- _What you will do_: From the entries that follow, reproduce exactly and only the lines from the line with "要有系统性的规划，建议多写交" to the line with "首先你要明白，做交易需要多看", endpoints included.

(Dataset entries)
_ _ _ _

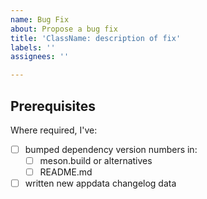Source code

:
 ```yaml
---
name: Bug Fix
about: Propose a bug fix
title: 'ClassName: description of fix'
labels: ''
assignees: ''

---
```


## Prerequisites

Where required, I've:
- [ ] bumped dependency version numbers in:
    - [ ] meson.build or alternatives
    - [ ] README.md
- [ ] written new appdata changelog data
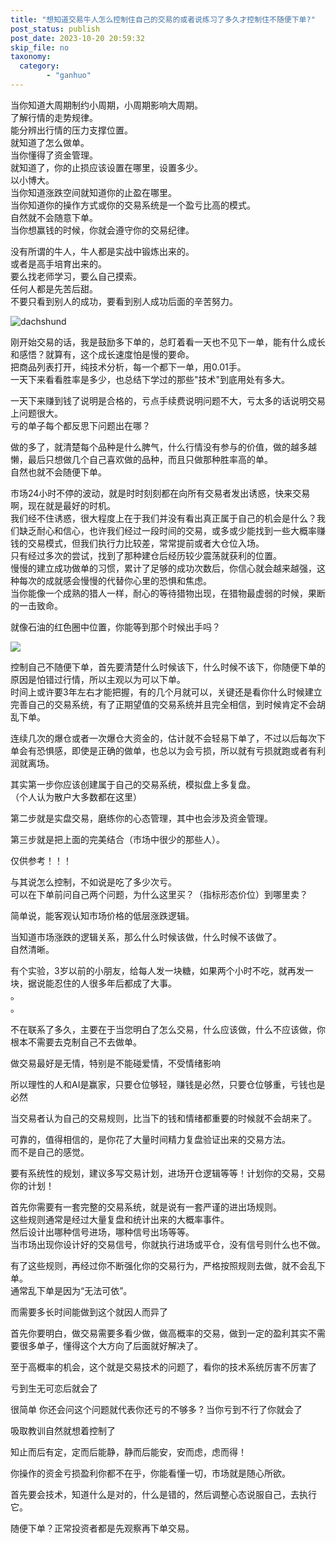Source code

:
 ```yaml
---
title: "想知道交易牛人怎么控制住自己的交易的或者说练习了多久才控制住不随便下单?"
post_status: publish
post_date: 2023-10-20 20:59:32
skip_file: no
taxonomy:
  category:
        - "ganhuo"
---
```


当你知道大周期制约小周期，小周期影响大周期。  
了解行情的走势规律。  
能分辨出行情的压力支撑位置。  
就知道了怎么做单。  
当你懂得了资金管理。  
就知道了，你的止损应该设置在哪里，设置多少。  
以小博大。  
当你知道涨跌空间就知道你的止盈在哪里。  
当你知道你的操作方式或你的交易系统是一个盈亏比高的模式。  
自然就不会随意下单。  
当你想赢钱的时候，你就会遵守你的交易纪律。

没有所谓的牛人，牛人都是实战中锻炼出来的。  
或者是高手培育出来的。  
要么找老师学习，要么自己摸索。  
任何人都是先苦后甜。  
不要只看到别人的成功，要看到别人成功后面的辛苦努力。

![dachshund](https://cdn.fendou.la/funstoutiao/2020/11/143108958.jpg)

刚开始交易的话，我是鼓励多下单的，总盯着看一天也不见下一单，能有什么成长和感悟？就算有，这个成长速度怕是慢的要命。  
把商品列表打开，纯技术分析，每一个都下一单，用0.01手。  
一天下来看看胜率是多少，也总结下学过的那些"技术"到底用处有多大。

一天下来赚到钱了说明是合格的，亏点手续费说明问题不大，亏太多的话说明交易上问题很大。  
亏的单子每个都反思下问题出在哪？

做的多了，就清楚每个品种是什么脾气，什么行情没有参与的价值，做的越多越懒，最后只想做几个自己喜欢做的品种，而且只做那种胜率高的单。  
自然也就不会随便下单。

市场24小时不停的波动，就是时时刻刻都在向所有交易者发出诱惑，快来交易啊，现在就是最好的时机。  
我们经不住诱惑，很大程度上在于我们并没有看出真正属于自己的机会是什么？我们缺乏耐心和信心，也许我们经过一段时间的交易，或多或少能找到一些大概率赚钱的交易模式，但我们执行力比较差，常常提前或者大仓位入场。  
只有经过多次的尝试，找到了那种建仓后经历较少震荡就获利的位置。  
慢慢的建立成功做单的习惯，累计了足够的成功次数后，你信心就会越来越强，这种每次的成就感会慢慢的代替你心里的恐惧和焦虑。  
当你能像一个成熟的猎人一样，耐心的等待猎物出现，在猎物最虚弱的时候，果断的一击致命。

就像石油的红色圈中位置，你能等到那个时候出手吗？

![](https://cdn.fendou.la/funstoutiao/2020/11/062350020.jpg)

控制自己不随便下单，首先要清楚什么时候该下，什么时候不该下，你随便下单的原因是怕错过行情，所以主观以为可以下单。  
时间上或许要3年左右才能把握，有的几个月就可以，关键还是看你什么时候建立完善自己的交易系统，有了正期望值的交易系统并且完全相信，到时候肯定不会胡乱下单。

连续几次的爆仓或者一次爆仓大资金的，估计就不会轻易下单了，不过以后每次下单会有恐惧感，即使是正确的做单，也总以为会亏损，所以就有亏损就跑或者有利润就离场。

其实第一步你应该创建属于自己的交易系统，模拟盘上多复盘。  
（个人认为散户大多数都在这里）

第二步就是实盘交易，磨练你的心态管理，其中也会涉及资金管理。

第三步就是把上面的完美结合（市场中很少的那些人）。

仅供参考！！！

与其说怎么控制，不如说是吃了多少次亏。  
可以在下单前问自己两个问题，为什么这里买？（指标形态价位）到哪里卖？

简单说，能客观认知市场价格的低层涨跌逻辑。

当知道市场涨跌的逻辑关系，那么什么时候该做，什么时候不该做了。  
自然清晰。

有个实验，3岁以前的小朋友，给每人发一块糖，如果两个小时不吃，就再发一块，据说能忍住的人很多年后都成了大事。  
。  
。

不在联系了多久，主要在于当您明白了怎么交易，什么应该做，什么不应该做，你根本不需要去克制自己不去做单。

做交易最好是无情，特别是不能碰爱情，不受情绪影响

所以理性的人和AI是赢家，只要仓位够轻，赚钱是必然，只要仓位够重，亏钱也是必然

当交易者认为自己的交易规则，比当下的钱和情绪都重要的时候就不会胡来了。

可靠的，值得相信的，是你花了大量时间精力复盘验证出来的交易方法。  
而不是自己的感觉。

要有系统性的规划，建议多写交易计划，进场开仓逻辑等等！计划你的交易，交易你的计划！

首先你需要有一套完整的交易系统，就是说有一套严谨的进出场规则。  
这些规则通常是经过大量复盘和统计出来的大概率事件。  
然后设计出哪种信号进场，哪种信号出场等等。  
当市场出现你设计好的交易信号，你就执行进场或平仓，没有信号则什么也不做。

有了这些规则，再经过你不断强化你的交易行为，严格按照规则去做，就不会乱下单。  
通常乱下单是因为“无法可依”。

而需要多长时间能做到这个就因人而异了

首先你要明白，做交易需要多看少做，做高概率的交易，做到一定的盈利其实不需要很多单子，懂得这个大方向了后面就好解决了。

至于高概率的机会，这个就是交易技术的问题了，看你的技术系统厉害不厉害了

亏到生无可恋后就会了

很简单 你还会问这个问题就代表你还亏的不够多 ? 当你亏到不行了你就会了

吸取教训自然就想着控制了

知止而后有定，定而后能静，静而后能安，安而虑，虑而得！

你操作的资金亏损盈利你都不在乎，你能看懂一切，市场就是随心所欲。

首先要会技术，知道什么是对的，什么是错的，然后调整心态说服自己，去执行它。

随便下单？正常投资者都是先观察再下单交易。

_ _ _ _

- _Solution for this exercise_:
要有系统性的规划，建议多写交易计划，进场开仓逻辑等等！计划你的交易，交易你的计划！

首先你需要有一套完整的交易系统，就是说有一套严谨的进出场规则。  
这些规则通常是经过大量复盘和统计出来的大概率事件。  
然后设计出哪种信号进场，哪种信号出场等等。  
当市场出现你设计好的交易信号，你就执行进场或平仓，没有信号则什么也不做。

有了这些规则，再经过你不断强化你的交易行为，严格按照规则去做，就不会乱下单。  
通常乱下单是因为“无法可依”。

而需要多长时间能做到这个就因人而异了

首先你要明白，做交易需要多看少做，做高概率的交易，做到一定的盈利其实不需要很多单子，懂得这个大方向了后面就好解决了。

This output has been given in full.